A frequent question beginners have when trying to understand the workings of a decision tree model is "how does the model know at what value to split the top node?" Another common question is "how does the model determine the order of the nodes from top to bottom?"
Let us explore these questions in simple language and without describing too much math!
The core idea behind decision tree algorithms is that of dataset homogeneity. In the series of plots below, the red points indicate loan acceptance ("Yes") and blue indicate "No" or non-acceptance. From a visual inspection, we can see that if the data is split along the "Income" axis at approximately 166.5 (and education at 2) we can separate the dataset into two homogeneous groups of mostly all reds and mostly all blues.
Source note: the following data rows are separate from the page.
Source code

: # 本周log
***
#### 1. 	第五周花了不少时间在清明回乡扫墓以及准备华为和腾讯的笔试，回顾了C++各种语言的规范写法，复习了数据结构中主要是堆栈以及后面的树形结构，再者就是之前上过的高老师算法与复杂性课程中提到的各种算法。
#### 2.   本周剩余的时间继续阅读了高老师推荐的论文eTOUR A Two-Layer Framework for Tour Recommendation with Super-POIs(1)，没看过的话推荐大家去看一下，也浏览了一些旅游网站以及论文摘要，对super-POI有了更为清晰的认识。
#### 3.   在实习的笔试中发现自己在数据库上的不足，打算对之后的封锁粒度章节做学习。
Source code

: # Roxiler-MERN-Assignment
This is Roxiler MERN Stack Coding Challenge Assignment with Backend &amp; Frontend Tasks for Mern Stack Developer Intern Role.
But one could perhaps make a similar (subjective) argument for Mortgage at 400.0 and Family at 3 or even CCAvg at 3.00.
Clearly we need a way to quantify the dataset homogeneity. This is where the concept of entropy comes in. For the data subset that is 100% homogeneous (all Yes or all No), the entropy of the target variable is zero and for a subset that is a perfect 50-50 mixture, entropy of the target is 1.0. In our dataset, the target variable entropy will lie somewhere in this range (0.0 to 1.0). If we compute the entropy for each of the above three subsets within the green rectangles, we will find that the subset with the lowest entropy is the green rectangle in the Income-Education plot. A program such as RapidMiner uses Gain Ratio, which is the ratio of the entropy after split to the entropy before split, to quantify the homogeneity. It may also use Information Gain which is the difference between the entropies before and after.
The attribute which maximizes the gain ratio or information gain the most is selected as the root node or top node. The value of the attribute at which this gain occurs is obviously the split point. Rank ordering the gain will yield the other nodes or attributes where splitting the data resulted in increased information gain.
This partitioning may continue along the same attribute to yield smaller and smaller subsets of higher "purity". As we see in the tree above, the dataset is split along the Income attribute at several points.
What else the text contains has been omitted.